[[ AVAILABLE DATA, beginning ]]
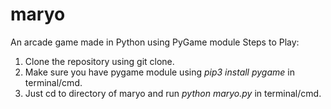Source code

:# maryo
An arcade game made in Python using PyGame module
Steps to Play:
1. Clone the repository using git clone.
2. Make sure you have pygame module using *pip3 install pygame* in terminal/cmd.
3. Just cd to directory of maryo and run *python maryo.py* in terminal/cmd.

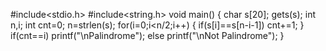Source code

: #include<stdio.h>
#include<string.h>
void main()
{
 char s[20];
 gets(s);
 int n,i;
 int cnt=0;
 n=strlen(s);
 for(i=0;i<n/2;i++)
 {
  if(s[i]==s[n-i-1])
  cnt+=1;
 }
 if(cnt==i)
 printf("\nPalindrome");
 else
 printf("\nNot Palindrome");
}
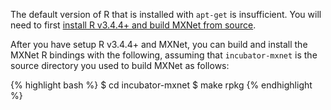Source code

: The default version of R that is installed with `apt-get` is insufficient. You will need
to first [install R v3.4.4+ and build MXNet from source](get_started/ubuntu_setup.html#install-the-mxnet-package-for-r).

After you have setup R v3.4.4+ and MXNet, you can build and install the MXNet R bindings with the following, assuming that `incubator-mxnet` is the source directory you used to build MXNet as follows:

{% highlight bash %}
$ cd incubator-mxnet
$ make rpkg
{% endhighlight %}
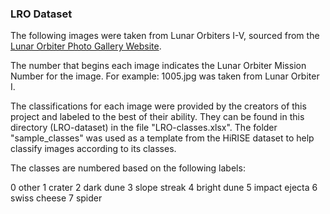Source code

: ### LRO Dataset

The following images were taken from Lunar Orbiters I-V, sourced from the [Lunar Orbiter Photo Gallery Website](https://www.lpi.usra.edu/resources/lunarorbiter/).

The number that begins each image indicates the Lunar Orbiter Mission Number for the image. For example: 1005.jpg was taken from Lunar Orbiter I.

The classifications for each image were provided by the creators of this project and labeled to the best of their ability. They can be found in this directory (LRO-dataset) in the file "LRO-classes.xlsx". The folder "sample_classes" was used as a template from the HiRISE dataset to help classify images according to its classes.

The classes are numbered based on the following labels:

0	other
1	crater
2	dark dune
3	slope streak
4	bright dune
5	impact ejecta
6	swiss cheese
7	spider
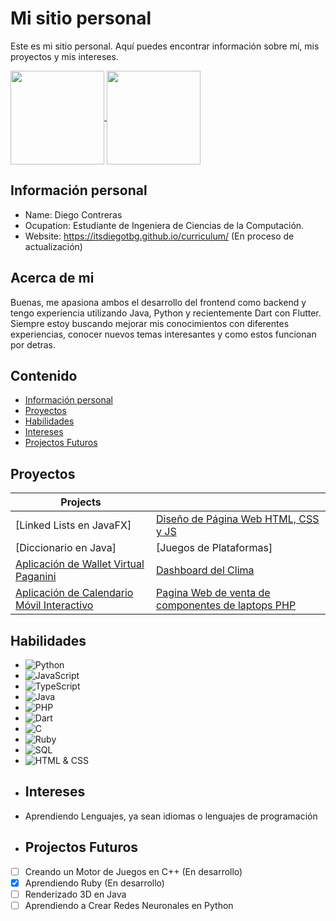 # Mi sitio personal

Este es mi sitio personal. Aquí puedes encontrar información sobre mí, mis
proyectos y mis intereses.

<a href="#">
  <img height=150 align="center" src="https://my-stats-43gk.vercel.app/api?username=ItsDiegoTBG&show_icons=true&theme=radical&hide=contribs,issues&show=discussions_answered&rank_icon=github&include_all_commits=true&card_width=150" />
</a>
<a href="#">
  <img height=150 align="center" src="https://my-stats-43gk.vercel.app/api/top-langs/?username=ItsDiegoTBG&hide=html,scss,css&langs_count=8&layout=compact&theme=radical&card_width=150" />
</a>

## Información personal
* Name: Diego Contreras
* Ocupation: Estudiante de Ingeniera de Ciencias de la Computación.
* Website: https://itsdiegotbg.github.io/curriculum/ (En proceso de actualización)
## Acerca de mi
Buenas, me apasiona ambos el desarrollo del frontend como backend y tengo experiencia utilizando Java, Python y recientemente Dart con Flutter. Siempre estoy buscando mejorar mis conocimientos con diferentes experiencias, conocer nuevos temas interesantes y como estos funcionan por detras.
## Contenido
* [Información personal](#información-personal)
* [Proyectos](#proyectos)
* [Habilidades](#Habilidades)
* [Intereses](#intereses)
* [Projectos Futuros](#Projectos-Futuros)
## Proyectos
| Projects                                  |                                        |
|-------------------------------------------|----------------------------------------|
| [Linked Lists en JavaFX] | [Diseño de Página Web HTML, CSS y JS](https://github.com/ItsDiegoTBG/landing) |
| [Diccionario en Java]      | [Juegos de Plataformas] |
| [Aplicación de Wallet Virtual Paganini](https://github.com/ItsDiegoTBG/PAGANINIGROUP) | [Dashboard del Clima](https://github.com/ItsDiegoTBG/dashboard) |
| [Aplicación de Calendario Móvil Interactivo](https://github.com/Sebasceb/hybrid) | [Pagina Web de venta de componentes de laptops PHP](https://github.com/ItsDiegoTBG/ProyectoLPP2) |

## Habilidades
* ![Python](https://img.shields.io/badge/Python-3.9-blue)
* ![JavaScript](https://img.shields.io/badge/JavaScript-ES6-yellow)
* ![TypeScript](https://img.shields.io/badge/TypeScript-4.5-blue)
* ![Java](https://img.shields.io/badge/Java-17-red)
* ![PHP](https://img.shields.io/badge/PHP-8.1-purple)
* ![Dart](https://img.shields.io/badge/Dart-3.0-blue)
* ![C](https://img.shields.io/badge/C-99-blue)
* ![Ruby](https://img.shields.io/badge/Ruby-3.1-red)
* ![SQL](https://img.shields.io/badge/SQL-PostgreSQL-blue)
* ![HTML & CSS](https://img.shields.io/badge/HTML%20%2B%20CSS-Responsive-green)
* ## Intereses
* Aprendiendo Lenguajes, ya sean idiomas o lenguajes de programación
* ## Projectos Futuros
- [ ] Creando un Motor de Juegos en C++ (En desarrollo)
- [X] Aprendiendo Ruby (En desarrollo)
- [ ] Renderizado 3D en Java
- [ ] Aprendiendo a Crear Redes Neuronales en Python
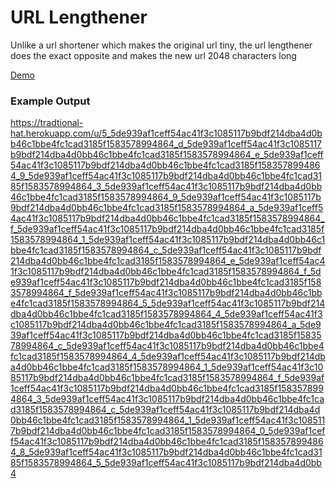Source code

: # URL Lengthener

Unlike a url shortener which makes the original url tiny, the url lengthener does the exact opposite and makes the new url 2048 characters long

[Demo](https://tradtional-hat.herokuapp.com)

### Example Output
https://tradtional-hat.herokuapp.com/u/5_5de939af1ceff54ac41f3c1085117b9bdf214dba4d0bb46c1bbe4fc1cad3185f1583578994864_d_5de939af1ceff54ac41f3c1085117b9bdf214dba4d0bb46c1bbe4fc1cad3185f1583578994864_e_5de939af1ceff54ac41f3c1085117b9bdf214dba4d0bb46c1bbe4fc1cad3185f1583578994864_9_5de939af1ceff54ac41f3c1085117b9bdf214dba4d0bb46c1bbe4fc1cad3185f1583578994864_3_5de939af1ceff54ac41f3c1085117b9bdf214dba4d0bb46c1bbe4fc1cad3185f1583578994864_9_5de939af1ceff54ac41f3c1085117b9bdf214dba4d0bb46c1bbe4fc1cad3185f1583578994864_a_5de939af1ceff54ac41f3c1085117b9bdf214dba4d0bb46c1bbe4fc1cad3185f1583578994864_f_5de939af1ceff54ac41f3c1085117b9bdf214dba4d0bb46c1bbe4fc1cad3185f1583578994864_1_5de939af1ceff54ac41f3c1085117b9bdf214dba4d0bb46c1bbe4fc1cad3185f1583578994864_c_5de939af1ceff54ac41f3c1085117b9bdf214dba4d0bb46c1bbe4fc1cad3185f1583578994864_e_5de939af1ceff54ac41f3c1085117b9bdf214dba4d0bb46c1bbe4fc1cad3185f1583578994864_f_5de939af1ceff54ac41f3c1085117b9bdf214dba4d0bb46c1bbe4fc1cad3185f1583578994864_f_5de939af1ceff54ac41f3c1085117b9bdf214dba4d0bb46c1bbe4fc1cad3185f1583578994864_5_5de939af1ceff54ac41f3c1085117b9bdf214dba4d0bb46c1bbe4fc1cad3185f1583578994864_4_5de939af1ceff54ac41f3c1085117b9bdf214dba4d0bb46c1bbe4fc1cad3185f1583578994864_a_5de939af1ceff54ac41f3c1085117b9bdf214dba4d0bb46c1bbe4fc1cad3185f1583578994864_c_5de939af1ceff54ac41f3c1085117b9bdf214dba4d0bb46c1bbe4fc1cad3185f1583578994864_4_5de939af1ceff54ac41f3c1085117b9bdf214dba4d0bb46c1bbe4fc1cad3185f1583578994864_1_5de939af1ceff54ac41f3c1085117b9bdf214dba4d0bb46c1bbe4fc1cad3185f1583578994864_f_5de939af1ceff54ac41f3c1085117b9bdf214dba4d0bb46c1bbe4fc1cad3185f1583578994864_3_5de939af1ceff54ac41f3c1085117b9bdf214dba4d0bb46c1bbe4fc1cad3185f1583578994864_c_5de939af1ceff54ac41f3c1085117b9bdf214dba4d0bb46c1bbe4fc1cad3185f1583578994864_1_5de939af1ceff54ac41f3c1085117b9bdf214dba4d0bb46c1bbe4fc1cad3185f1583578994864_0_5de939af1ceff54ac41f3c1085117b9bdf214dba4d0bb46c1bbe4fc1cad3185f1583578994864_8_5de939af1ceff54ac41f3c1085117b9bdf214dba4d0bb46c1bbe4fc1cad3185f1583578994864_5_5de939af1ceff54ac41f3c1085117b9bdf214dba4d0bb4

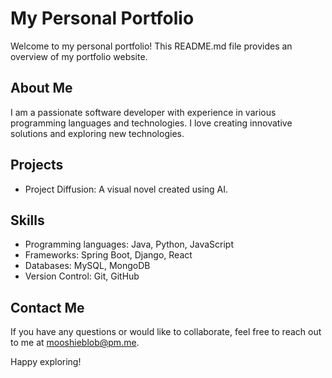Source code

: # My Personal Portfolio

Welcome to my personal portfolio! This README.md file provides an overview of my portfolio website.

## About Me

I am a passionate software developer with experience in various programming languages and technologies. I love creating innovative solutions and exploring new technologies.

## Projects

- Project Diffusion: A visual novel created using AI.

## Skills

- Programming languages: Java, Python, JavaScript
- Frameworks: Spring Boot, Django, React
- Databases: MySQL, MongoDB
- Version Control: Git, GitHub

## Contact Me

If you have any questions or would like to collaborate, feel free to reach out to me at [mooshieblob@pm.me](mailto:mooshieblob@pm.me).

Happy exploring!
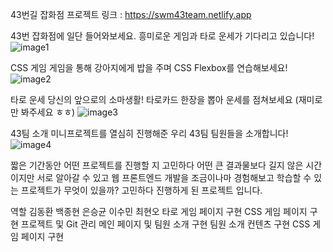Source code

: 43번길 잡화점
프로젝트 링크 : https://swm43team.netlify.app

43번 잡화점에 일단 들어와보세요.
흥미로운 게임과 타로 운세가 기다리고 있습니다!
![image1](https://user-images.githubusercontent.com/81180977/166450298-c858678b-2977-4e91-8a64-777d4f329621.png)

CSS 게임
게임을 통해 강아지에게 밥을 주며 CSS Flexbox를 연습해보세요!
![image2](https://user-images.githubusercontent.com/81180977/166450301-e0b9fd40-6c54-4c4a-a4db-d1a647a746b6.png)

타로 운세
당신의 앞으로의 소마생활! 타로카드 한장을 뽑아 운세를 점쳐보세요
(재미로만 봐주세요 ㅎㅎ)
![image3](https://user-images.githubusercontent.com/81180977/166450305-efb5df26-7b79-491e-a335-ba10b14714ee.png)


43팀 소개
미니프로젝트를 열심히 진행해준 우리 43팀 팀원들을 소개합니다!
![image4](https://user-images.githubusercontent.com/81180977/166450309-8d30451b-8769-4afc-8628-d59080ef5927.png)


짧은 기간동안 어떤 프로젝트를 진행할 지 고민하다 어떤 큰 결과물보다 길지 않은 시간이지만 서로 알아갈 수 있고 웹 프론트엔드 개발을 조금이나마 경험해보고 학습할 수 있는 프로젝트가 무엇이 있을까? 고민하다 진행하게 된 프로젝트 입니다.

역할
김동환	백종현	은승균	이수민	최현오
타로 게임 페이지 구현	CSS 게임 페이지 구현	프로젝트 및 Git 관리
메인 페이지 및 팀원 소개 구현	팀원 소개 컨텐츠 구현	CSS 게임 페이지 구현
[[ AVAILABLE DATA, end ]]
Go from the first line of the listing to the line holding "to first [install" and, please, transcribe those lines exactly, both included, with no pictures.

- [OUTPUT FOR THIS TASK]
Source code

:# maryo
An arcade game made in Python using PyGame module
Steps to Play:
1. Clone the repository using git clone.
2. Make sure you have pygame module using *pip3 install pygame* in terminal/cmd.
3. Just cd to directory of maryo and run *python maryo.py* in terminal/cmd.

Source code

: #include<stdio.h>
#include<string.h>
void main()
{
 char s[20];
 gets(s);
 int n,i;
 int cnt=0;
 n=strlen(s);
 for(i=0;i<n/2;i++)
 {
  if(s[i]==s[n-i-1])
  cnt+=1;
 }
 if(cnt==i)
 printf("\nPalindrome");
 else
 printf("\nNot Palindrome");
}
Source code

: The default version of R that is installed with `apt-get` is insufficient. You will need
to first [install R v3.4.4+ and build MXNet from source](get_started/ubuntu_setup.html#install-the-mxnet-package-for-r).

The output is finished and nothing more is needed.